Nyah foi o primeiro bebé a nascer num posto da Galp. O parto em si não demorou mais de sete minutos, mas para Patrícia pareceu uma eternidade. “Pensei que estivéssemos lá estado uma hora. Foi muito intenso mesmo. O nascer da bebé já foi o fim, tudo o que aconteceu antes é que foi difícil. Foi alegria, foi medo, foi tudo. Pensei que pudesse acontecer o pior. Pensei que ela ia mesmo ficar ali, ela e a bebé…

Tatiana, que durante o processo tinha voltado à loja para ir buscar água e papel, estava ao telefone com o INEM e foi dando indicações a Patrícia sobre como proteger a bebé, batizada de Nyah. “A senhora disse-me: ‘Com um bocadinho de papel, limpe-lhe o narizinho e a boca para a menina respirar melhor’.” E assim o fizeram: “Limpei-lhe o nariz, limpei-lhe a boca. Pus o dedo como eles disseram para ver se ela mamava e ela mamou. E chorou outra vez, não gostou que eu lhe limpasse o nariz”, recorda Patrícia. E ainda cobriram a bebé com uma toalha que o casal tinha no carro.

Pouco depois chegou um carro de bombeiros. Um cliente que estava a tomar o pequeno-almoço na loja do posto de gasolina apercebeu-se do que se estava a passar e ao ver um carro de bombeiros do outro lado da estrada, decidiu ir chamá-los. Nessa altura, já a bebé tinha nascido e, poucos minutos depois, apareceu o INEM. “Quando chegou o INEM levantei-me, consegui pôr-me na maca, levaram-me para dentro da ambulância e cortaram o cordão umbilical”, conta Samira.

Com a chegada dos serviços de emergência, perto das nove da manhã, as funcionárias regressaram ao trabalho. Enquanto Patrícia e Tatiana atendiam os clientes na loja, o INEM esteve durante uma hora a cuidar de Samira e Nyah. Patrícia ainda conseguiu ver mãe e filha antes de a ambulância seguir para a Maternidade Alfredo da Costa (MAC). “Fiquei no degrau da ambulância, na porta lateral, e ela disse: ‘Já está a mamar’. Vi que elas estavam bem, vi que a Samira estava aliviada e a sorrir. Agradeceu e eu disse: ‘Não não, depois vens cá pagar o cafézinho.’ [risos]”

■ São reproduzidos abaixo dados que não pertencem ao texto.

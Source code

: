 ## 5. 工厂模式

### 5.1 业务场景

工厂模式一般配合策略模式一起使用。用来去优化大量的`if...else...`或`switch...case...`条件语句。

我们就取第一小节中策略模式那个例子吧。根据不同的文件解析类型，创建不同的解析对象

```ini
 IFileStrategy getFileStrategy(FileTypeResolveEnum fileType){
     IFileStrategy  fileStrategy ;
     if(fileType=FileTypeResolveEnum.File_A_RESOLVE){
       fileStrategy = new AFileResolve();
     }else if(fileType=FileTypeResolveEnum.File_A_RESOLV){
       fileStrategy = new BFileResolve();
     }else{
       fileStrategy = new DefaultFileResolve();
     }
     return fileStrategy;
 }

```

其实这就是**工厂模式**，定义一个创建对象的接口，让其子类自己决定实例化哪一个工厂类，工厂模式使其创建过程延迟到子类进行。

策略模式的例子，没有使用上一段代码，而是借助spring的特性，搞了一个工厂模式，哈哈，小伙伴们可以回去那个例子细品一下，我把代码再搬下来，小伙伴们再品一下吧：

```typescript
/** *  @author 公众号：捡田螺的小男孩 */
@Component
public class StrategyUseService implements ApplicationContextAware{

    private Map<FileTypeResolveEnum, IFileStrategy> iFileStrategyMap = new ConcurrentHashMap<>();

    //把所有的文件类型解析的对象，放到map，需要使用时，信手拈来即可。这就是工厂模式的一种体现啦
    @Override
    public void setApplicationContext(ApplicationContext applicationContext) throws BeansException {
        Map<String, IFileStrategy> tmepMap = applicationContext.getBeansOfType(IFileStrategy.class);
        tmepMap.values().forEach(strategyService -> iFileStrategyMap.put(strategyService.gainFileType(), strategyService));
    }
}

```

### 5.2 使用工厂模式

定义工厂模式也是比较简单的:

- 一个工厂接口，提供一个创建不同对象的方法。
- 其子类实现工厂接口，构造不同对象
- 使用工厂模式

Patrícia (à esquerda) e Tatiana (à direita) com Nyah

Enquanto Samira e Nyah seguiam para a maternidade, Nasser ficou para trás a limpar o carro com a ajuda de Patrícia. Trocaram poucas palavras, mas ficou a promessa de que regressariam para mostrar a bebé. Já na MAC, Samira conta que lhe retiraram “a placenta” e teve de “ser cosida”, mas nem ela nem a bebé apresentavam cuidados de maior. “Foram dois dias e depois na quarta-feira fomos para casa”, explica. A única ‘mazela’ da aventura foi uma constipação que a bebé apanhou “por causa do tempo”, diz a mãe.

O resto do dia de Patrícia e Tatiana foi passado a trabalhar, mas nenhuma conseguia deixar de falar ou pensar noutra coisa sem ser no que se tinha passado naquela manhã. “Chorámos muito. Tivemos o dia todo a pensar: ‘Nós não fizemos isto, não foi verdade’“, relata Tatiana, acrescentando que ligaram logo à família e amigos a contar a proeza. Até partilharam com alguns clientes que foram atendendo ao longo do dia: “Alguns não acreditavam, outros diziam: ‘A sério?'”, recorda a funcionária.

Tal como prometido, no dia 5 de junho, o casal levou Nyah ao local onde tinha nascido para Patrícia e Tatiana a verem — já o tinham tentado fazer dois dias antes, mas nenhuma das duas estava a trabalhar. As funcionárias ofereceram uma mala com alguns bens ao casal, mas não foi o único presente que receberam. A Galp ofereceu, esta terça-feira, dois anos de eletricidade e ainda mil euros em combustível a Samira e Nasser. Patrícia e Tatiana receberam também 250 euros para gastarem em combustível.

Ela agora é nossa sobrinha emprestada, mesmo que não queira. Os pais também nos puseram à vontade, disseram que podemos acompanhar o crescimento e que hão-de vir sempre aqui”, diz Patrícia.